/catalog-web-scraper

Dockerized Python/Flask web application that uses lxml to parse an online book catalog, stores data in PostgreSQL with RabbitMQ workers, then allows for querying of that data by users on Flask.

Primary LanguagePython

bookstore-web-scraper

workflow devops 2

Purpose

The purpose of this project was to practice webscraping. The goal was to scrape the entire catalogue from BooksToScrape.com and store all of the information in a postgreSQL database. Specifically, I wanted to navigate to each genre and collect all the books in each genre so that when the book are stored, they have a genre field, which they currently do not when accessing each book's page.

Tools Used:

  • flask for creating a basic webapp for users to query books from the scraped data
  • lxml, HTTP requests, and Xpaths for extracting data/html elemtents from the book catalogue.
  • .yml for storing configuration data for docker and postgres
  • docker for containerizing the project
  • .sh shell scripting to execute commands
  • .sql files to execute queries
  • aiohttp for initializing HTTP connection
  • RabbitPSQLMixin class that creates objects for transferring messsages to RabbitMQ as well as PostgreSQL
  • asyncio for sending concurrent requests to an event loop, which delivers them to be processed
  • .toml for storing configuration data
  • makefile for creating shortcuts for rerunning and rebuilding the docker container
  • pdm for installing and managing dependencies
  • psycopg2 for creating connections to the sql database

Walkthrough

In the shell script, I am creating the postgres database as well as inserting the main table by initializing the sql file.

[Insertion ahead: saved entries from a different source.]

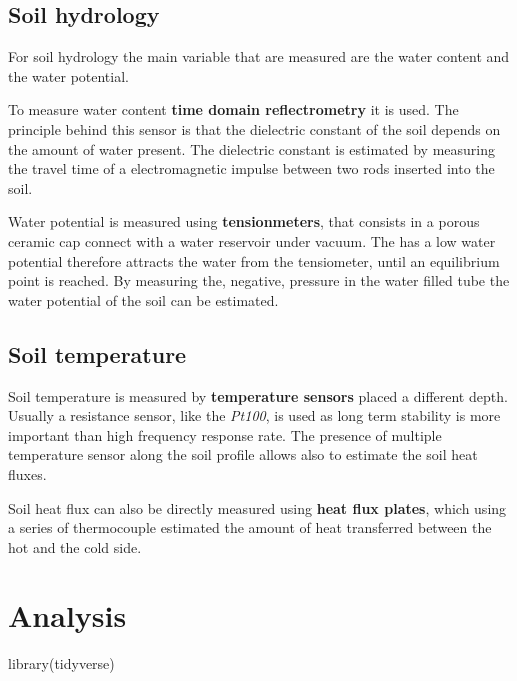 \documentclass[
]{article}
\newenvironment{Shaded}{\begin{snugshade}}{\end{snugshade}}
\newcommand{\FunctionTok}[1]{\textcolor[rgb]{0.00,0.00,0.00}{#1}}
\newcommand{\NormalTok}[1]{#1}
\begin{document}
\hypertarget{soil-hydrology}{%
\subsection{Soil hydrology}\label{soil-hydrology}}

For soil hydrology the main variable that are measured are the water content and the water potential.

To measure water content \textbf{time domain reflectrometry} it is used.
The principle behind this sensor is that the dielectric constant of the soil depends on the amount of water present.
The dielectric constant is estimated by measuring the travel time of a electromagnetic impulse between two rods inserted into the soil.

Water potential is measured using \textbf{tensionmeters}, that consists in a porous ceramic cap connect with a water reservoir under vacuum.
The has a low water potential therefore attracts the water from the tensiometer, until an equilibrium point is reached. By measuring the, negative, pressure in the water filled tube the water potential of the soil can be estimated.

\hypertarget{soil-temperature}{%
\subsection{Soil temperature}\label{soil-temperature}}

Soil temperature is measured by \textbf{temperature sensors} placed a different depth.
Usually a resistance sensor, like the \emph{Pt100}, is used as long term stability is more important than high frequency response rate.
The presence of multiple temperature sensor along the soil profile allows also to estimate the soil heat fluxes.

Soil heat flux can also be directly measured using \textbf{heat flux plates}, which using a series of thermocouple estimated the amount of heat transferred between the hot and the cold side.

\newpage

\hypertarget{analysis}{%
\section{Analysis}\label{analysis}}

\begin{Shaded}
\begin{Highlighting}[]
\FunctionTok{library}\NormalTok{(tidyverse)}
\end{Highlighting}
\end{Shaded}
\end{document}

echo "Creating database: postgres"
psql -U postgres -c "CREATE DATABASE postgres";

echo "Running tables.sql"
psql -d postgres -U postgres -f ./tables.sql.init

Which runs the following sql file.

CREATE SCHEMA IF NOT EXISTS books_to_scrape;

DROP TABLE IF EXISTS books;
DROP TABLE IF EXISTS categories;
DROP TABLE IF EXISTS books_to_category;

CREATE TABLE IF NOT EXISTS categories
(
    id INT,
    category VARCHAR(25),
    PRIMARY KEY(id)
);

CREATE TABLE IF NOT EXISTS books
(
    upc BIGINT,
    name text,
    price DECIMAL(4,2),
    description text,
    product_type VARCHAR(30),
    availibility VARCHAR(25),
    reviews text,
    PRIMARY KEY(upc)
    
);

CREATE TABLE IF NOT EXISTS books_to_category 
(
    book_id BIGINT,
    category_id INT,
    PRIMARY KEY(book_id, category_id),
    FOREIGN KEY(category_id) REFERENCES categories(id),
    FOREIGN KEY(book_id) REFERENCES books(upc)
    
);

lxml is a parsing tool that, in conjunction with the requests module, allows us to collect specific data from webpages. In this example, the worker is selecting the list of genre's from the left side of the main page and collecting the url from each hyperlink. It then uses those hyperlinks to call work on the those pages. sxpath() helps create a path from the connection source to the desired element. get_element_at_xpath() takes in the source and the path, and returns the html element. Some of the paths are stored in a dictionary called XPATH_MAP.

def sxpath(self, context: HtmlElement, xpath: str):
        res = context.xpath(xpath, smart_strings=False)
        return res

def get_element_at_xpath(self, element, xpath):
        return sxpath(element, xpath)

XPATH_MAP = {
    "genres": ".//ul[@class='nav nav-list']/li/ul/li/a/@href",
    "link_to_genre_allbooks": ".//ul[@class='nav nav-list']/li/a",
    "listings": ".//li//h3/a",
}

I have a couple functions for creating urls from pieces of information collected in order to reach desired new connections.

def normalize_book_url_from_gallery(self, url) -> str:
        """Adds the parent directory URL to the specific book URL endings"""
        tail_list = url.split("/")
        tail = tail_list[-2] + "/" + tail_list[-1]
        new_url = "https://books.toscrape.com/catalogue/" + tail
        print("normalized url", new_url)
        return new_url

And I have many many functions like get_category(), get_price(), get_descriptino(), etc, that aquire various content on the page.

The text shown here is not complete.